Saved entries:
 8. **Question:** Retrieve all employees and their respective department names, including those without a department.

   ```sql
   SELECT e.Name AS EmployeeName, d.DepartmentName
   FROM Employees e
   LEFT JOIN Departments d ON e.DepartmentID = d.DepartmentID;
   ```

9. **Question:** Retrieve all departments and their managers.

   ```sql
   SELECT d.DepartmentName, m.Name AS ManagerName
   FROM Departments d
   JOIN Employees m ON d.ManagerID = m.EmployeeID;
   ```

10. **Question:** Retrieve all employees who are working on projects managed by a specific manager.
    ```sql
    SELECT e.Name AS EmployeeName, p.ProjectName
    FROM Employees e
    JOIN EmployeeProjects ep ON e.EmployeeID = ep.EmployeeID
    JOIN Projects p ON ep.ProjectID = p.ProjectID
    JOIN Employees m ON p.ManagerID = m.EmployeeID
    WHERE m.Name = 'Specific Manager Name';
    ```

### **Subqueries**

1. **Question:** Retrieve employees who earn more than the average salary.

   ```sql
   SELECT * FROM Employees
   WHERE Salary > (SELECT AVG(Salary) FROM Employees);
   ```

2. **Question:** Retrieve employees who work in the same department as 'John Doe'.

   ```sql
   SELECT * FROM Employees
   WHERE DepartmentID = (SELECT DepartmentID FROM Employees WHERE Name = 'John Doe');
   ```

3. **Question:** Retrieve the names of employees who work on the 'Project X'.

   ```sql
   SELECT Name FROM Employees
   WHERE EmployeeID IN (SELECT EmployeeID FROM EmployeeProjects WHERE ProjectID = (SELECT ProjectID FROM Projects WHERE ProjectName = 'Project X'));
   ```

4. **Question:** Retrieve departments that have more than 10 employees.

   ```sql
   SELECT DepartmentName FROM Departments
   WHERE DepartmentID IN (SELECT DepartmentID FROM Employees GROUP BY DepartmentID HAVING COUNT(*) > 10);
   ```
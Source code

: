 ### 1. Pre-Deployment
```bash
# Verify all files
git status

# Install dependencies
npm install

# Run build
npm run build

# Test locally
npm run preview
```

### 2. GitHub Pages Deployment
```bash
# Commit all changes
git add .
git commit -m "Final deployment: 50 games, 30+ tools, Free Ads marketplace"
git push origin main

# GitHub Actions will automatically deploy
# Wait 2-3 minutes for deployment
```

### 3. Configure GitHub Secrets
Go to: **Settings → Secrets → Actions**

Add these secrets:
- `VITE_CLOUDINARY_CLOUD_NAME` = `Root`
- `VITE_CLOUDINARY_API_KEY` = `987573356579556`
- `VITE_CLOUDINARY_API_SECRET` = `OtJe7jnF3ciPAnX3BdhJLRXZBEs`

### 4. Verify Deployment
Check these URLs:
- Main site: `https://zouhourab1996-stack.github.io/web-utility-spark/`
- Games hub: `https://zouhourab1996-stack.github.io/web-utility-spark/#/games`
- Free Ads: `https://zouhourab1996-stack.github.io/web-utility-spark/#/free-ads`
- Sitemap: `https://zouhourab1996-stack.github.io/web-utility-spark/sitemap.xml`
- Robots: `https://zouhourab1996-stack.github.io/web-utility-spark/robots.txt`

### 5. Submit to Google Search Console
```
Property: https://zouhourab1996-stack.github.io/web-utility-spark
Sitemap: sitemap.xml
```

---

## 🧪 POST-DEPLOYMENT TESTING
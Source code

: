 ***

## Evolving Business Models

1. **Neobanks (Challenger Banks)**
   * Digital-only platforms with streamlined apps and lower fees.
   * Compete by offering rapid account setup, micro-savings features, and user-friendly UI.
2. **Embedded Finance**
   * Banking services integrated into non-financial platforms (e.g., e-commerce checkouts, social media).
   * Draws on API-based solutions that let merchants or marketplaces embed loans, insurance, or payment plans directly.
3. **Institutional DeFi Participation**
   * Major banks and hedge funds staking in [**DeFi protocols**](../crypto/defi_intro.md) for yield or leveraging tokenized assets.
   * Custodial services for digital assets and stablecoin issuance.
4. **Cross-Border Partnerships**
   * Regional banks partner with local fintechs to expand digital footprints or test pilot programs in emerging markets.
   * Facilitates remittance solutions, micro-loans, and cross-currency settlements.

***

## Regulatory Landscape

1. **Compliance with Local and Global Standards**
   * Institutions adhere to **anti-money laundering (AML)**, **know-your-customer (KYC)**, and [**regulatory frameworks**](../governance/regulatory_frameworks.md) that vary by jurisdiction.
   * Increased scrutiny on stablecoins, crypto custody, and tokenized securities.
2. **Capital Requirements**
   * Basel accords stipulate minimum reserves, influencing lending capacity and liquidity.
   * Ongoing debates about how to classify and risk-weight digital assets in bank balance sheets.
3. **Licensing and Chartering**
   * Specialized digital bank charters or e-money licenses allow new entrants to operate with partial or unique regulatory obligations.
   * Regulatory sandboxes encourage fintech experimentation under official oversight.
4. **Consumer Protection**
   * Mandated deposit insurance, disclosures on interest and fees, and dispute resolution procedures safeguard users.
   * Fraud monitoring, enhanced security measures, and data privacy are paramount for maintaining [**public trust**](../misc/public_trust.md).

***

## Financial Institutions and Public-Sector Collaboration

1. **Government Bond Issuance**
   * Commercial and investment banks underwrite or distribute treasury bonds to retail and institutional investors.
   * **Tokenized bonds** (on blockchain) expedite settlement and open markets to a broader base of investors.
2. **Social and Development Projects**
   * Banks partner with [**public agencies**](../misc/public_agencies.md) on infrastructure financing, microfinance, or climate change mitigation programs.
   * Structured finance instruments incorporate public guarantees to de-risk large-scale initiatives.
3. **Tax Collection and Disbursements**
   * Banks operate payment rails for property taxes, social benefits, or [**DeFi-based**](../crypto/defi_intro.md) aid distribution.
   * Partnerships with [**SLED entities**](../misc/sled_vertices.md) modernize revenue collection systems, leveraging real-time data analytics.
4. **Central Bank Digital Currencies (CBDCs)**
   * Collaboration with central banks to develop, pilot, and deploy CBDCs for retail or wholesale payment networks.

• Try it
Lines containing the word "their" are to be tallied across the entries above; give only the resulting count.

• Task response
2